Buntrock Commons and its dining options, Carleton’s cafeterias and even the Northfield Golf Course’s food services all compete for business, Stangler said.

“Fast food franchises are a different type of market,” Stangler said. “Every time someone makes a decision to eat someplace other than the Ole Store, they are creating competition, even if they just chose to have breakfast at home.”

Stangler said that in addition to restaurants like Froggy Bottom’s Pub and Applebee’s, the boom of pizzerias had a strong impact on the Ole Store’s business.

Despite the plentiful competition, Stangler felt the Ole Store was worth its weight in restaurant gold – and apparently he is not the only one who thinks so.

“We had the store on the market for three years, but once we closed, we found a buyer within sixty days,” Stangler said. “I think it was the closing that drew the response.”

Or maybe it was the fear of never tasting another Ole Roll, one of the Ole Store’s claims to fame.

Stangler said it was not uncommon to receive orders for shipments of Ole Rolls from all over the country, many of them requesting overnight delivery.

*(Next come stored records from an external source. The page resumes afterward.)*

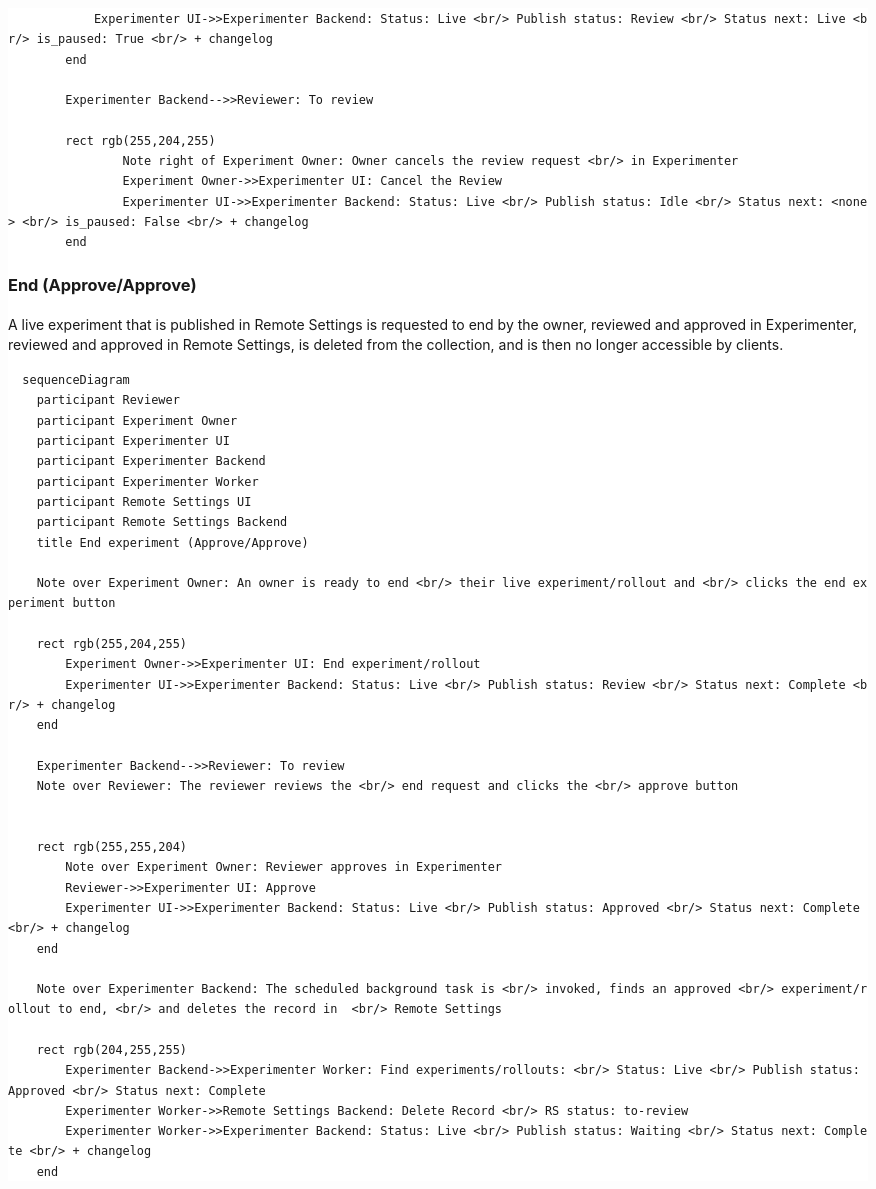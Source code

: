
 ```mermaid
            Experimenter UI->>Experimenter Backend: Status: Live <br/> Publish status: Review <br/> Status next: Live <br/> is_paused: True <br/> + changelog
        end 

        Experimenter Backend-->>Reviewer: To review

        rect rgb(255,204,255)
                Note right of Experiment Owner: Owner cancels the review request <br/> in Experimenter
                Experiment Owner->>Experimenter UI: Cancel the Review
                Experimenter UI->>Experimenter Backend: Status: Live <br/> Publish status: Idle <br/> Status next: <none> <br/> is_paused: False <br/> + changelog
        end
```

### End (Approve/Approve)

A live experiment that is published in Remote Settings is requested to end by the owner, reviewed and approved in Experimenter, reviewed and approved in Remote Settings, is deleted from the collection, and is then no longer accessible by clients.

```mermaid
  sequenceDiagram
    participant Reviewer
    participant Experiment Owner
    participant Experimenter UI
    participant Experimenter Backend
    participant Experimenter Worker
    participant Remote Settings UI
    participant Remote Settings Backend
    title End experiment (Approve/Approve)
    
    Note over Experiment Owner: An owner is ready to end <br/> their live experiment/rollout and <br/> clicks the end experiment button
    
    rect rgb(255,204,255) 
        Experiment Owner->>Experimenter UI: End experiment/rollout
        Experimenter UI->>Experimenter Backend: Status: Live <br/> Publish status: Review <br/> Status next: Complete <br/> + changelog
    end 

    Experimenter Backend-->>Reviewer: To review
    Note over Reviewer: The reviewer reviews the <br/> end request and clicks the <br/> approve button
    

    rect rgb(255,255,204) 
        Note over Experiment Owner: Reviewer approves in Experimenter
        Reviewer->>Experimenter UI: Approve
        Experimenter UI->>Experimenter Backend: Status: Live <br/> Publish status: Approved <br/> Status next: Complete <br/> + changelog
    end 
 
    Note over Experimenter Backend: The scheduled background task is <br/> invoked, finds an approved <br/> experiment/rollout to end, <br/> and deletes the record in  <br/> Remote Settings
    
    rect rgb(204,255,255) 
        Experimenter Backend->>Experimenter Worker: Find experiments/rollouts: <br/> Status: Live <br/> Publish status: Approved <br/> Status next: Complete
        Experimenter Worker->>Remote Settings Backend: Delete Record <br/> RS status: to-review
        Experimenter Worker->>Experimenter Backend: Status: Live <br/> Publish status: Waiting <br/> Status next: Complete <br/> + changelog
    end 

```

After the Stanglers announced their decision to close the Ole Store, demand for Ole Rolls became so intense that the Stanglers had to refuse all out-of-store requests for the savory sweet.

“If success is defined by good food and good service, then Ole Rolls – as good food – are an integral part of the process,” Green said. He confirmed that plans to reopen the restaurant in June definitely include bringing back the Ole Roll.

But the Ole Roll is just one of the Ole Store’s succulent successes. The St. Olaf women’s cross-country team captain, April Graves ’05, loved to prepare for cross-country meets and celebrate her victories at the Ole Store with the Ole Roll French Toast.

Many Ole students and alumni retain memories of anniversaries, birthdays and even marriage proposals all celebrated at the Ole Store.

“All the time we hear things like, ‘I was engaged in the back booth at the Ole Store,’” Stangler said.

In fact, the Ole Store is home to so many time-honored memories and traditions that Stangler said the store is eligible to be on the National Registry – something which Green and the potential tenants may pursue.

Regardless of whether or not the Ole Store joins the National Registry, Green’s negotiations with the potential tenants will ensure that the Ole Store’s doors will be open to Oles and Northfield residents alike for many years to come.

“It’s fun to be involved in a property that has the good will that the Ole Store has,” Green said.

Hopefully his involvement will help the Ole Store spread its good will – and good Ole Rolls – for many generations of Ole students and alumni to come.